Monday, July 31, 2006

just trying my luck

this morning, i emailed a story for consideration by a literary giant. i was so into it these past months (okay, years!) that i decided to let go. below are the first few paragraphs of the story whose title must remain a secret. for now.
******

Torok ducks and Terya covers her face in reflex when it whizzes past and crashes on the table. Then to the sound of shattering glass, he dashes to the window and leaps into the night.

When she opens her eyes to the flickering light of the kerosene lamp, a cellophane bag lies tattered before her, its content of mushy excrete splatters the table like rotten squash. She vomits her dinner of sautéed frog.

Terya sits in a corner and breathes deeply. Surely this is not a prank, she tells herself, but who? Then she remembers: Two or three nights ago, as she was washing the dishes, a shadow moved furtively in the mangroves. She didn’t tell Torok about it because she thought it was just a pig rummaging for food below the outhouse. But now she’s convinced that it was indeed a crouching silhouette of a man that she saw. Still, why?

Her stomach starts acting up again when Torok pushes the door open. The veins in his temples tense like anay trails and any tighter, the skin of his jaw would tear apart. All at once she feels clammy and cold; the last time he was like this, over a hundred pigs lay dead on their tracks.

She closes the door on her way to the kitchen to get a rug.

“Let me do it,” Torok says when she returns. He takes the rug from her and proceeds to clean the table, unperturbed by the smell. In the vermillion light of the kerosene lamp, she observes that the years have not altered Torok much. He remains small and lean, just as he was eight years ago when she, at 24, married him. Though his face has become weather beaten, making him look older than his 40 years, his eyes have remained somnolent, still hinting at an internal conflict that for the longest time now she wishes to fathom but couldn’t. These small brown ovals were what attracted him to her the first time she met him at the fiesta where he sold gaffs. (It was her father, a cockfight aficionado like Torok, who introduced him to her.)
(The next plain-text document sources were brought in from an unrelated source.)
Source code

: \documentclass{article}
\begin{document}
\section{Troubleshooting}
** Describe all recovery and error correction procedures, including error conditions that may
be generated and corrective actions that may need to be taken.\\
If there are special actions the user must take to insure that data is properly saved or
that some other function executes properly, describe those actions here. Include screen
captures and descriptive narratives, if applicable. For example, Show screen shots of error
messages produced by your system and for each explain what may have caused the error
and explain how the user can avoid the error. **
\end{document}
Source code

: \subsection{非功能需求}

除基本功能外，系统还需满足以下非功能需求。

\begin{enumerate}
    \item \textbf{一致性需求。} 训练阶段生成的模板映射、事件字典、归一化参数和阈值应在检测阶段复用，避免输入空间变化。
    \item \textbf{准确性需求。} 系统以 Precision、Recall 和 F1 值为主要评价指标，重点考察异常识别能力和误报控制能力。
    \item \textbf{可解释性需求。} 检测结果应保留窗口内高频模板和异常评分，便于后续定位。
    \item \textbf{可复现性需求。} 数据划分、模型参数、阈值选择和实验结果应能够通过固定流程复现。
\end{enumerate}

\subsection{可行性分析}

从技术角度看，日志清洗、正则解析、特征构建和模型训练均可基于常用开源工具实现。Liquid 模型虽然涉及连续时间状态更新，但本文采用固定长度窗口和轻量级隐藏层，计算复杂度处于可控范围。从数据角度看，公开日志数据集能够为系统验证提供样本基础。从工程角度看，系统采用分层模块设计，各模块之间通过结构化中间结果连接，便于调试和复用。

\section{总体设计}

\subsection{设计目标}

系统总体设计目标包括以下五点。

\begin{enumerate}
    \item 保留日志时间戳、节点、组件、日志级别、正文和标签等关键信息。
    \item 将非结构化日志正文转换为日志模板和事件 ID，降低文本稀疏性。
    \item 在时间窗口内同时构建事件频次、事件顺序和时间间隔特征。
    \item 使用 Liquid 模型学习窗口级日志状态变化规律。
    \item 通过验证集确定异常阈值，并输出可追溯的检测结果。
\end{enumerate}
The lamp wavers and flaps its shadow on the wall. Done with the table, Torok wipes off the sweat running into his eyes before picking up the cellophane bag that he has earlier set aside. She squirms and wonders what he’d do with it as she watches him enter the small room.

Torok closes and bolts the door behind him. He puts the cellophane bag down and lets his eyes adjust to the darkness. From his pocket he takes out a match and fires a stick. A windowless room is revealed. Unlike the rest of the house, it has a ceiling and a double wall of woven bamboo, and all it contains are a small table, a chair, and a lamparilla made from a bottle of Kulafu. He lights the lamparilla before lifting carefully the top of the drawerless table, then from its bowel, he pulls out the tools of his trade. He replaces the table top, making sure it securely fits.

Needing only a small amount to work on, he rips a portion of the cellophane bag where the blob of shit is thicker. He has to be thorough and precise, and to be thorough and precise, he needs a lot of time. But the night being young, he is confident that before his fighting cocks crow for the third time, he would be through. And by noon tomorrow, just when the old church bell starts to peal, Barrio Unaban would mourn the death of its impertinent son!